Großes Smartphone zum kleinen Preis

Microsoft Lumia 640 XL im Kurztest

21.05.2015 von Manfred Bremmer
Bereits für unter 200 Euro erhält man mit dem Lumia 640 XL von Microsoft ein Smartphone mit 5,7-Zoll-Display, Quad-Core-CPU, 13-MP-Objektiv von Carl Zeiss und Upgrade-Garantie auf Windows 10. Wir haben uns das günstige Mittelklassen-Phablet genauer angeschaut.

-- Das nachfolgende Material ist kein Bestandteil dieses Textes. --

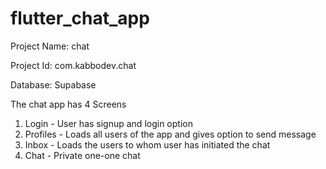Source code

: # flutter_chat_app

Project Name: chat

Project Id: com.kabbodev.chat

Database: Supabase

The chat app has 4 Screens
1. Login - User has signup and login option
2. Profiles - Loads all users of the app and gives option to send message
3. Inbox - Loads the users to whom user has initiated the chat
4. Chat - Private one-one chat
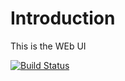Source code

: # Introduction 
This is the WEb UI


[![Build Status](https://dev.azure.com/mwjun221/DDLSWebApp/_apis/build/status/DDLSWebApp?branchName=main)](https://dev.azure.com/mwjun221/DDLSWebApp/_build/latest?definitionId=6&branchName=main)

Die für Smartphone-Flaggschiffe wie Samsung Galaxy S6 Edge oder Apple iPhone 6 aufgerufenen Preise dürfen nicht darüber hinwegtäuschen, dass man auch für weniger Geld viel Smartphone erhält. Beispiel dafür ist das jüngst auf den Markt gekommene Lumia 640 XL. Microsoft bietet das Gerät für 219 Euro (UVP) an, in diversen Online-Shops ist es allerdings schon für unter 200 Euro zu haben.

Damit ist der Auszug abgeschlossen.